Pictures paired with source code

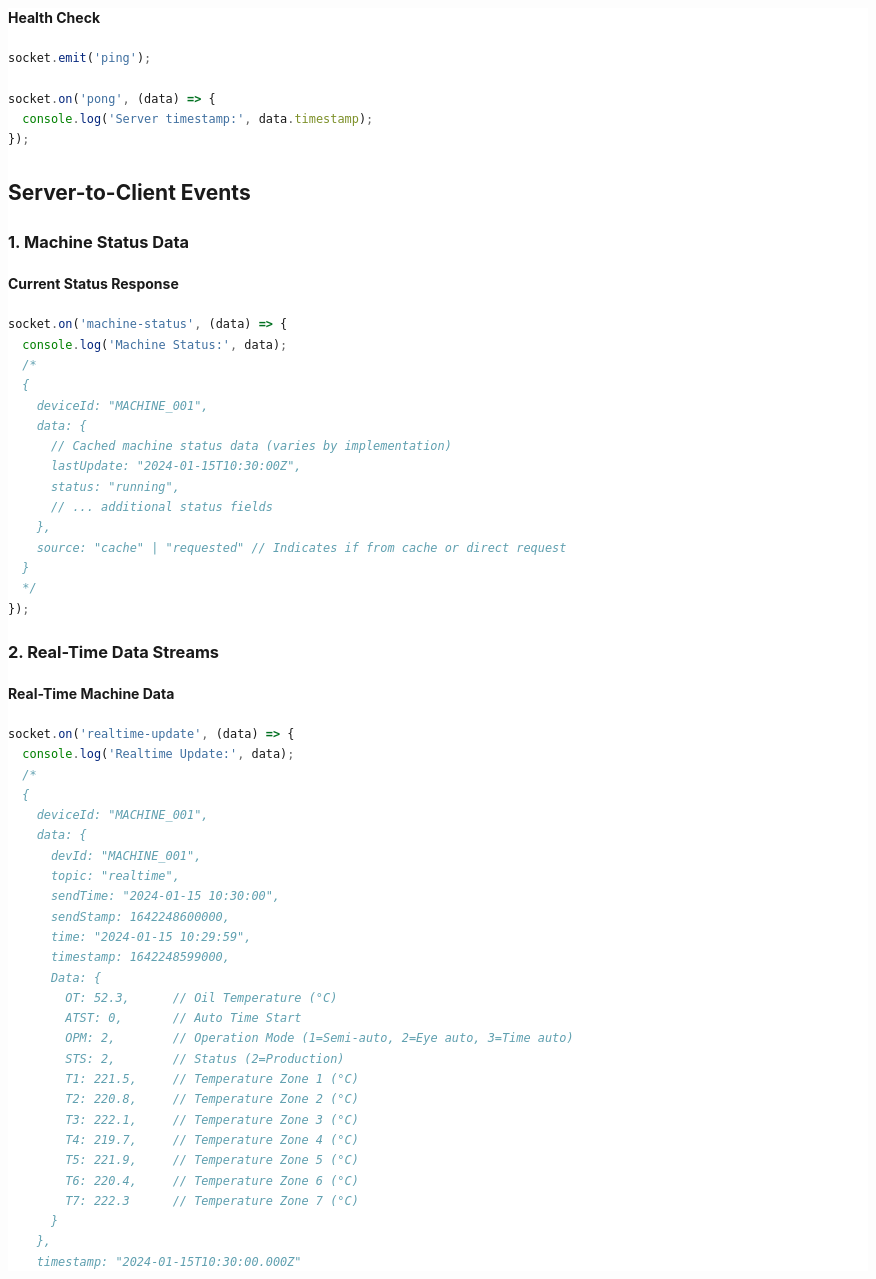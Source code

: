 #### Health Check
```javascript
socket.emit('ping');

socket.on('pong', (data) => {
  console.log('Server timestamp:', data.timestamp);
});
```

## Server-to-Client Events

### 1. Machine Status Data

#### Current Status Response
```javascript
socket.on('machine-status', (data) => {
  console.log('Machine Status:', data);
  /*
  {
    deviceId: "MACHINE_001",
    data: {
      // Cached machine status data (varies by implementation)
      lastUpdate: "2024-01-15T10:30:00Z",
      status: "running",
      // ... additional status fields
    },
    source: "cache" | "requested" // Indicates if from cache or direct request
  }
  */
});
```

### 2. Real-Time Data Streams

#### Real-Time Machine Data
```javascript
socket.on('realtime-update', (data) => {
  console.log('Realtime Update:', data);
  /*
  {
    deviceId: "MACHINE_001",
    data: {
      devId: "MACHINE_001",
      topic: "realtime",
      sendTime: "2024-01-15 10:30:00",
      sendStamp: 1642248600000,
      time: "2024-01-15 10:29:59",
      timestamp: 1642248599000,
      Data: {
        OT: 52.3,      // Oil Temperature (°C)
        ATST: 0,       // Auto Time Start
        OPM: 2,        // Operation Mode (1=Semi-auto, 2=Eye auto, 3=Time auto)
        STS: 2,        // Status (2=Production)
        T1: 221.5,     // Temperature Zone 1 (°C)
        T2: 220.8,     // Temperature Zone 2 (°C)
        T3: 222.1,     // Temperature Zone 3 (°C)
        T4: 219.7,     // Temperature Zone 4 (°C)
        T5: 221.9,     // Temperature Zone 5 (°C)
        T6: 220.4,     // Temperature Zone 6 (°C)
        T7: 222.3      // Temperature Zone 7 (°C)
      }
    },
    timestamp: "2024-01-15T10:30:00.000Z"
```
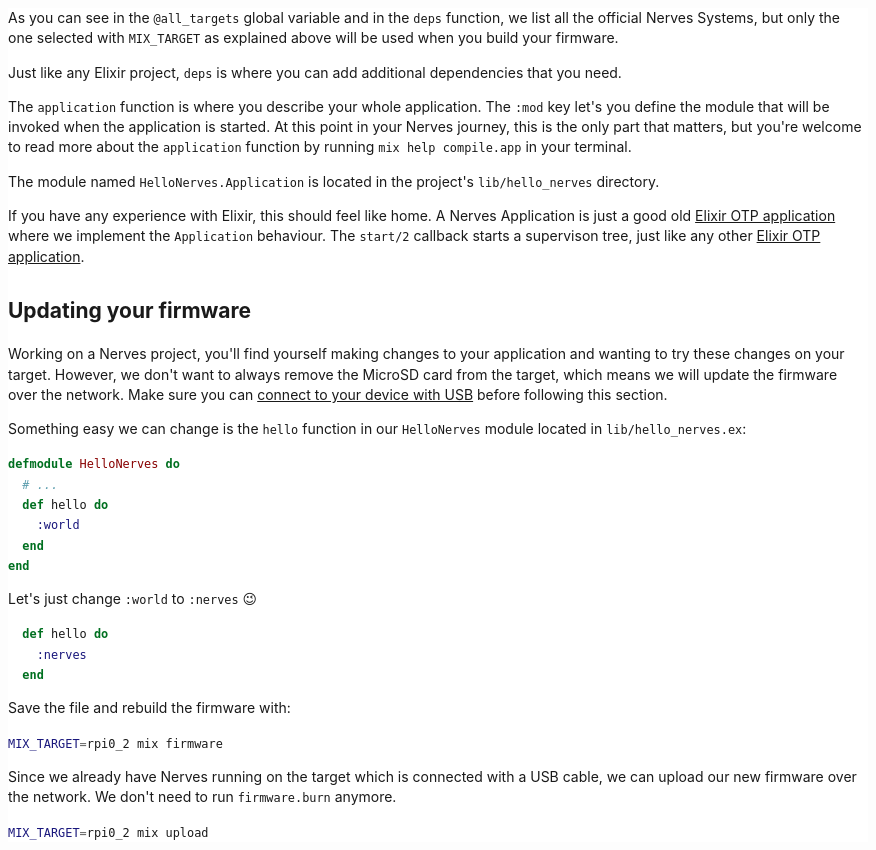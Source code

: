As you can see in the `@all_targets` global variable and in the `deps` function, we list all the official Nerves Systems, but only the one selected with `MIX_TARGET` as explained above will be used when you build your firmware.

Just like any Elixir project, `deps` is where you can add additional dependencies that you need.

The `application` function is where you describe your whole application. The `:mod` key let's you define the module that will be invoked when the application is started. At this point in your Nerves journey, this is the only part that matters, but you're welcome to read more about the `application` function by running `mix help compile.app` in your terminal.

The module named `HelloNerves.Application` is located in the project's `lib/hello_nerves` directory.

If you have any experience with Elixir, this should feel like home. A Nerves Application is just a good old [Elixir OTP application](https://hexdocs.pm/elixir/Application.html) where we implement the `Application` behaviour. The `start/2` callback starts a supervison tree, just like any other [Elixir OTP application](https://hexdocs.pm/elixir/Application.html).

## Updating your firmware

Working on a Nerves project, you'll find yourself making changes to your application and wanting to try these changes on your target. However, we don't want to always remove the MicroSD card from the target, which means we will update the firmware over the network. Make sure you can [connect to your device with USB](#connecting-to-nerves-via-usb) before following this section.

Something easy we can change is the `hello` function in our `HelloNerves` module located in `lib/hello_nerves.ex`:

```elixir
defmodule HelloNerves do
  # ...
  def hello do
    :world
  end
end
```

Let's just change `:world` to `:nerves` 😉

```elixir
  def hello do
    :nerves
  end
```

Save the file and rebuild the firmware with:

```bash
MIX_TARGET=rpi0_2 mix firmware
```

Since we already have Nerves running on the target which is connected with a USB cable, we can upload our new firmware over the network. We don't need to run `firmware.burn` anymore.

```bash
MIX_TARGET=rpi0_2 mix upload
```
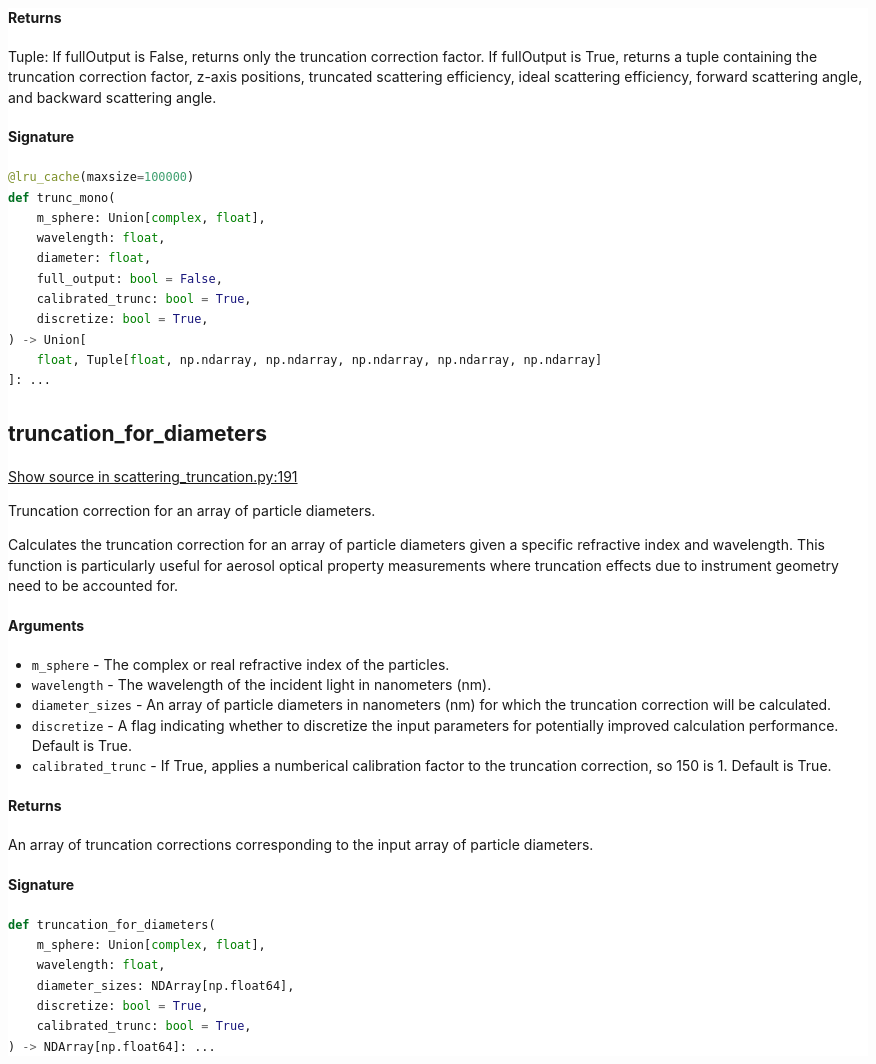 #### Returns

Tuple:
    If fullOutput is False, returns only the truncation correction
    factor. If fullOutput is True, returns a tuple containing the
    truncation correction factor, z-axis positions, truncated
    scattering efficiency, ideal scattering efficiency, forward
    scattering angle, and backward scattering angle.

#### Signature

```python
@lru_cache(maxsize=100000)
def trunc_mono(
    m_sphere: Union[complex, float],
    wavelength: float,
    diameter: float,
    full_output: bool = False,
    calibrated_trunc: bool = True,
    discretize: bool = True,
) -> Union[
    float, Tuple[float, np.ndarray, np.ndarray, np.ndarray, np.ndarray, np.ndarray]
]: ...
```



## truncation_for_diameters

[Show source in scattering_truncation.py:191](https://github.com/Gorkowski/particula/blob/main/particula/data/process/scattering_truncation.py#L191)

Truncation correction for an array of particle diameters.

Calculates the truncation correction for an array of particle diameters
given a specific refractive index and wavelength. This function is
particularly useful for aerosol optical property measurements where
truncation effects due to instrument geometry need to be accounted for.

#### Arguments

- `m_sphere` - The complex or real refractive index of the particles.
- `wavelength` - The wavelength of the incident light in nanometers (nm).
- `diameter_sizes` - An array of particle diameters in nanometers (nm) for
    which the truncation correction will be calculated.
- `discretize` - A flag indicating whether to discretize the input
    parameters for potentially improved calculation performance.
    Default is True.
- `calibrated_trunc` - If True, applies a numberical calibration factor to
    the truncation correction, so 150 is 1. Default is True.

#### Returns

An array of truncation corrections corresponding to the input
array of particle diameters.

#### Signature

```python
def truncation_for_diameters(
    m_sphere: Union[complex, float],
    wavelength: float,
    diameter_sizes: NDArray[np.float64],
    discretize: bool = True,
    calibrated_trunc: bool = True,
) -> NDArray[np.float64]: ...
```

...

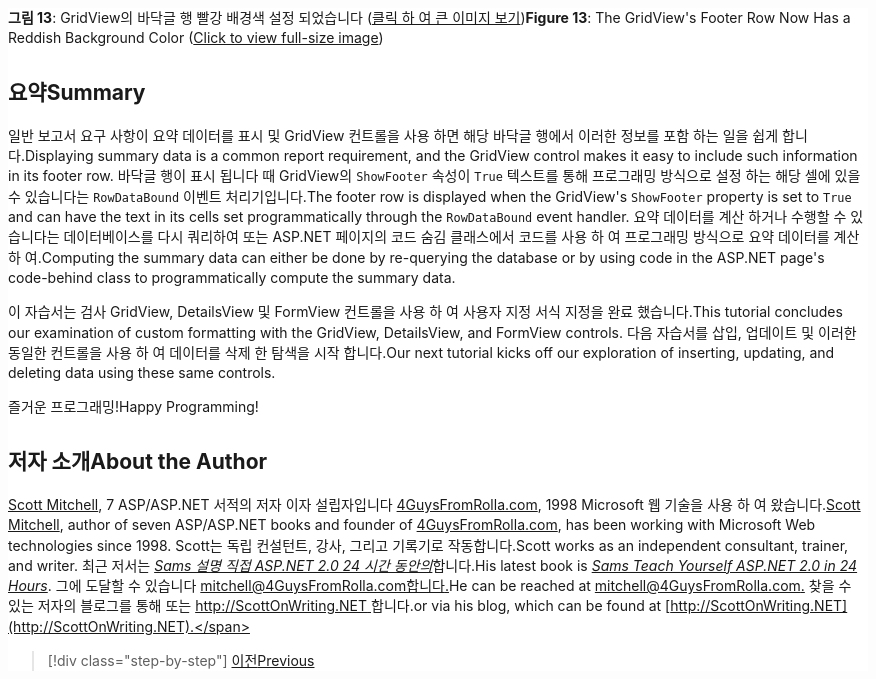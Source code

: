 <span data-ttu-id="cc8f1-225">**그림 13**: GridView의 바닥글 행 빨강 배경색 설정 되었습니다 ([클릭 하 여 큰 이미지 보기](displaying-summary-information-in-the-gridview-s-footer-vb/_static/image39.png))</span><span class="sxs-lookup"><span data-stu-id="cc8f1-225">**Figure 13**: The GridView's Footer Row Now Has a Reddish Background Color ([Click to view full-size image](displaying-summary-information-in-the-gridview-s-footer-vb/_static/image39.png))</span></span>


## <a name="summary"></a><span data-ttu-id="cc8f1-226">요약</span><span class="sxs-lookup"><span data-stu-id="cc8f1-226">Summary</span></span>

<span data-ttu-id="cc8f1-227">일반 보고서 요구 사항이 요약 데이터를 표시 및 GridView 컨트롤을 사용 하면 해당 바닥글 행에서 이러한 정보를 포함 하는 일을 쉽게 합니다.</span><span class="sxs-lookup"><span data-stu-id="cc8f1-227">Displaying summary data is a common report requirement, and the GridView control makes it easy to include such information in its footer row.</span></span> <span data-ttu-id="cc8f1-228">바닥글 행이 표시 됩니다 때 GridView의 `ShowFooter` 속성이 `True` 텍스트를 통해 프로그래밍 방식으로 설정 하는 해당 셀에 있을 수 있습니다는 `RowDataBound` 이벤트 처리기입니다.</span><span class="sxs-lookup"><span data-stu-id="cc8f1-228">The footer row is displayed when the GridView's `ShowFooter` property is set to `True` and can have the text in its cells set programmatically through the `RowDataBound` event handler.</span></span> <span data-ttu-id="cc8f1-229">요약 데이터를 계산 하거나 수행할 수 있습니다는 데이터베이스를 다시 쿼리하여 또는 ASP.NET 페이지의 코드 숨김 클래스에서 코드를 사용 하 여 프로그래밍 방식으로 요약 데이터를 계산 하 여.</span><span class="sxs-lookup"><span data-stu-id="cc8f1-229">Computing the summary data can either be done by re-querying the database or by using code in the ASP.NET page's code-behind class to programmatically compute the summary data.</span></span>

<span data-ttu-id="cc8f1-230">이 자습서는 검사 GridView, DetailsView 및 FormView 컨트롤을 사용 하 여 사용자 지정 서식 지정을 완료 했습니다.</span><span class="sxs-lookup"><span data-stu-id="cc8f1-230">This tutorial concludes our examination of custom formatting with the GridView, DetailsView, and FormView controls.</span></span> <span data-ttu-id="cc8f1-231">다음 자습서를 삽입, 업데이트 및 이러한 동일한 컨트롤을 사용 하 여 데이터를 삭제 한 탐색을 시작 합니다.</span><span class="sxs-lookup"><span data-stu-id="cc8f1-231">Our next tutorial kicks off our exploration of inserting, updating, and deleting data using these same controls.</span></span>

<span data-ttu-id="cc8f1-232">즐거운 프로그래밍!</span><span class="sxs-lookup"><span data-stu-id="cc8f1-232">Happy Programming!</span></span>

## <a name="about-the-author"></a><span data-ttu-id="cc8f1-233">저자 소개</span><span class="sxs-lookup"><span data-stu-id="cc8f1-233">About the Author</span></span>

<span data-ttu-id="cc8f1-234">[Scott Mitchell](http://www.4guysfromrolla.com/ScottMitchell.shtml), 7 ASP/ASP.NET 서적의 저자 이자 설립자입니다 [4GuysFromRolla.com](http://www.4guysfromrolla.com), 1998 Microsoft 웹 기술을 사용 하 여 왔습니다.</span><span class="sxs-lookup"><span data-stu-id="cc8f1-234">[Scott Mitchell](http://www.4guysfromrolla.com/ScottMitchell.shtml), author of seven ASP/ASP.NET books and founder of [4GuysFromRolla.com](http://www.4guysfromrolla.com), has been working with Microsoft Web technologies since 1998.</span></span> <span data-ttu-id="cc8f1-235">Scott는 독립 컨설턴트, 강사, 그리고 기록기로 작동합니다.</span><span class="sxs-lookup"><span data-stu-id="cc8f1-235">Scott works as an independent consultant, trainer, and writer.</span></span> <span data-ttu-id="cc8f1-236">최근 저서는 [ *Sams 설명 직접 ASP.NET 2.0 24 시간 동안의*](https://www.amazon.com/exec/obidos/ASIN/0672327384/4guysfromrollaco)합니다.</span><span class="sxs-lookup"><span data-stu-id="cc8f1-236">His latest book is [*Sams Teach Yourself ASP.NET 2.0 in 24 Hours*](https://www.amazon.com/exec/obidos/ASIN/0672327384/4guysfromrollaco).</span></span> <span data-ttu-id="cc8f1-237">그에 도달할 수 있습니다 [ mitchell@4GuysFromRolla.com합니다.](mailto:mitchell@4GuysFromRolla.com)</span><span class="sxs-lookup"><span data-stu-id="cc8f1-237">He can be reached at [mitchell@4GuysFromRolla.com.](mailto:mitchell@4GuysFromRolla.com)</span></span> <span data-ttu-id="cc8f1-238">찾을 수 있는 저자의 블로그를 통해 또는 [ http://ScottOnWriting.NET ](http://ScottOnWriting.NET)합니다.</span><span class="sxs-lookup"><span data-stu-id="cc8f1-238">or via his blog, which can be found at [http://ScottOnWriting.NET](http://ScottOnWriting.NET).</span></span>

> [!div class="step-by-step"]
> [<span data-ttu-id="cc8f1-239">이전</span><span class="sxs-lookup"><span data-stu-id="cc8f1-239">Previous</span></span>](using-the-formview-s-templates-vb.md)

* TASK OBJECTIVE: Retype exactly, and only, the lines above from the one where "truncation correction factor, z-axis" occurs up to and including the one where "## truncation_for_diameters" occurs.

* EXERCISE RESPONSE:
    truncation correction factor, z-axis positions, truncated
    scattering efficiency, ideal scattering efficiency, forward
    scattering angle, and backward scattering angle.

#### Signature

```python
@lru_cache(maxsize=100000)
def trunc_mono(
    m_sphere: Union[complex, float],
    wavelength: float,
    diameter: float,
    full_output: bool = False,
    calibrated_trunc: bool = True,
    discretize: bool = True,
) -> Union[
    float, Tuple[float, np.ndarray, np.ndarray, np.ndarray, np.ndarray, np.ndarray]
]: ...
```



## truncation_for_diameters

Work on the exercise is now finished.